Okay, you’ve just heard a lot of information in response to this question. Some of the things I talked about were:
• This year’s Peace Summit
• My students
• The hotel and gardens
• My sadness at missing my daughter
• The Taj Mahal
• My hopes for the future of the summit
Let’s say for purposes of this conversation that you’re interested in talking more about the work aspects of my trip. You would then pick those topics and say, “Tell me more about the summit this year,” or “Tell me more about your students’ roles on the trip.” If you were interested in some of the non-work parts of my trip, too, you might also ask me to tell you more about the Taj Mahal.
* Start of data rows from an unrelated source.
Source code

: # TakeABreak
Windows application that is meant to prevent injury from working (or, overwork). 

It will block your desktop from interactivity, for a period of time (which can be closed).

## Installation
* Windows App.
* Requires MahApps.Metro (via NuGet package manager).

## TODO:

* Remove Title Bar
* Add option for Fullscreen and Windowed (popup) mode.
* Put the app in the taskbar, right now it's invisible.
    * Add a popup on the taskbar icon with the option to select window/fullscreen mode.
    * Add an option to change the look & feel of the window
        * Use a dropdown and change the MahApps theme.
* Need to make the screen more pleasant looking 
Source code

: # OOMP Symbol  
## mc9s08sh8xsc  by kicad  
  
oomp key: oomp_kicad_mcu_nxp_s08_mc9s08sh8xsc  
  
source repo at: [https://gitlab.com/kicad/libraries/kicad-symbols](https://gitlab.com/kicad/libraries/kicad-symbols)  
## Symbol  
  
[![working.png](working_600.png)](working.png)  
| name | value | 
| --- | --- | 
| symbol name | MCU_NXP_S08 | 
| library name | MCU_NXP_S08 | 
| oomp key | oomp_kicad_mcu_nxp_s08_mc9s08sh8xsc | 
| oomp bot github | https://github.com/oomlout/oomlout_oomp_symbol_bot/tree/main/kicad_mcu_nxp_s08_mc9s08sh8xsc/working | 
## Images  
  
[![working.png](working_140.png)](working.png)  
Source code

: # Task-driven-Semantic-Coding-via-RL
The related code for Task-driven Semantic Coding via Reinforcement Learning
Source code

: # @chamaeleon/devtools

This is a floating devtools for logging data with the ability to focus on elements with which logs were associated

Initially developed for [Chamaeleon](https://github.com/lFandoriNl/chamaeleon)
The purpose of “Tell me more” is to continue to keep the conversation open for as long as possible. Sometimes, people do a great job asking an initial open question, and then they narrow it precipitously in the second round. For example, you might ask me to tell you about my trip to India, and then follow up with: “How many days did the summit run?” That’s a really narrow question that doesn’t get you nearly as much information as “Tell me more about the summit.”
If you stay with the conversation and ask “Tell me more” for the information you uncover, you’ll get the most out of this question and set yourself up for success in the rest of your negotiation.